Jeroboam doesn't consult his prophets, but Judah's when it really counts (his son is sick).
God prophesies the complete demise of his house, and the death of the child as she re-enters her house, to his wife. Jeroboam reigns 22 years, though.
In Judah, they start to worship like pagans. Within 5 years, Egypt conquers and takes all their temple treasure. Rehoboam tries to act like he's still fine (vss. 27-28). Solomon's question in Ecclesiastes is answered: when I die, what will happen to all my life's work and legacy? Israel and Judah fight constantly.
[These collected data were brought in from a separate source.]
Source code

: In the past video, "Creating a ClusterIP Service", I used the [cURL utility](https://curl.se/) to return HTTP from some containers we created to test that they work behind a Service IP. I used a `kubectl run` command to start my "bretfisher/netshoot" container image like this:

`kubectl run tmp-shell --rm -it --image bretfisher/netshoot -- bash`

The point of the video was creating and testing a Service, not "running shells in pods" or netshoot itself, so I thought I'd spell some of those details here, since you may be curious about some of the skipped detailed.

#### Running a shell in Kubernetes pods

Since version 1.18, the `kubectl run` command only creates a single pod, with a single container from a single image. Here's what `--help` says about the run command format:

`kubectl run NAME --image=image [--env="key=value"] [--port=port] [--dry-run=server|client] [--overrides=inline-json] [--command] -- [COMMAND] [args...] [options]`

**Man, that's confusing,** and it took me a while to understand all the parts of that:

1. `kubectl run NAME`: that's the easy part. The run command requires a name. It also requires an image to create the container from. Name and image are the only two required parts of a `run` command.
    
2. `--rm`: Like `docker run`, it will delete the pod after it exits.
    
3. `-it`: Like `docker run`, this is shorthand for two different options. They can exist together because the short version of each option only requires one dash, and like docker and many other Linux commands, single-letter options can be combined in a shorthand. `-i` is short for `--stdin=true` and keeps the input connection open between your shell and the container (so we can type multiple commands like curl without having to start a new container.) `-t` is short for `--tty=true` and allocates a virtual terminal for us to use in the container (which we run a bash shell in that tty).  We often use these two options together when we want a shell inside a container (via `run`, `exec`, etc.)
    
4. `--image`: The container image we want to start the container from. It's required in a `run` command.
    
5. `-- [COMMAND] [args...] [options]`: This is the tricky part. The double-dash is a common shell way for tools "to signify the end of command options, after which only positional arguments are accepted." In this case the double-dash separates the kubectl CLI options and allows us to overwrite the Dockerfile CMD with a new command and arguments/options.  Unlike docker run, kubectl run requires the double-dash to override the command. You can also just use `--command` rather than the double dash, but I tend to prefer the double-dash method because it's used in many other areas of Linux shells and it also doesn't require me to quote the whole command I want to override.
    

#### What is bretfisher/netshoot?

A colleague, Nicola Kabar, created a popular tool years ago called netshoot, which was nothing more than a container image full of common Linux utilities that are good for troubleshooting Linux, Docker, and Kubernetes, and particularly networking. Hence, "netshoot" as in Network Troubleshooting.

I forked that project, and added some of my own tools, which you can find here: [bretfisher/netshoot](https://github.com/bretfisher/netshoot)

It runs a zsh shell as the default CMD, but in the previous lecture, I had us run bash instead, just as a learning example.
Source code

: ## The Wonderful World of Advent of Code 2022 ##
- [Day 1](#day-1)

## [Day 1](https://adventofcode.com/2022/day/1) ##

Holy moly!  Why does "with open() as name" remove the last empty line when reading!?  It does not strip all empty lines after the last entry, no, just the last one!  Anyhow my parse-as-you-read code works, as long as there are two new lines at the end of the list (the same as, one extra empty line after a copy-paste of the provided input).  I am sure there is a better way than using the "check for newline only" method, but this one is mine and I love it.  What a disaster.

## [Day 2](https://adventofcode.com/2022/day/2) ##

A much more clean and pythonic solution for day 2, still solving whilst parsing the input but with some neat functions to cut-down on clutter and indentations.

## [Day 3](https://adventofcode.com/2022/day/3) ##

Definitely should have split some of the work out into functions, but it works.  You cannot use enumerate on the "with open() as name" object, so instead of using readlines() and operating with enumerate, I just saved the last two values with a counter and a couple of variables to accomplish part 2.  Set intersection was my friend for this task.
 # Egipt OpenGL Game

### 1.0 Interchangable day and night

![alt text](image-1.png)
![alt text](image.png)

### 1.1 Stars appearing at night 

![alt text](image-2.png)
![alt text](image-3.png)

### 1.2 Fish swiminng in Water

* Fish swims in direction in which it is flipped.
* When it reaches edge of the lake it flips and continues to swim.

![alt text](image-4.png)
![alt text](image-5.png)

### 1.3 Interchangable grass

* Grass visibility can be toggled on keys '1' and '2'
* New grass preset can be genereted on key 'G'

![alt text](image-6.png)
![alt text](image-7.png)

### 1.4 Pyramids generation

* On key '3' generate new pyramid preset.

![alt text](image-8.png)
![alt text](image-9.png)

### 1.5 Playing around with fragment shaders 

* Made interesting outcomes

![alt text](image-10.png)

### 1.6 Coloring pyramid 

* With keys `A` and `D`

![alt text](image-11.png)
Rehoboam's son Abijam reigns just like Rehoboam - ungodly. But God spares him and Judah for the sake of His promise to David.
Abijam's son is Asa. He gets rid of as much paganism as politically possible, but the people love the high places. He allies with Syria against Israel (2 Chronicles 16 shows the folly of this).
Jeroboam's son Nadab is assassinated soon after taking the throne by Baasha, who kills all Jeroboam's house. This fulfills the prophecy from chapter 14.
How this is about Jesus
He prophesies the doom of Israel's house, too (Matthew 21:43-46), and the people believed He was a prophet as He said it. It happened within one generation.
He plunders the strongman, instead of letting pagans plunder Him.
We are spared destruction by God for the sake of God's promise to Jesus.
Like for Asa's reforms, piety has a corporate dimension we seldom consider - a culture of societal expectations that is more or less in line with God's Word. You can reform your own life a great deal, but will hit some walls when society isn't on the same page (examples: Sabbath and holiday observance, and exposure to impurity/profanity).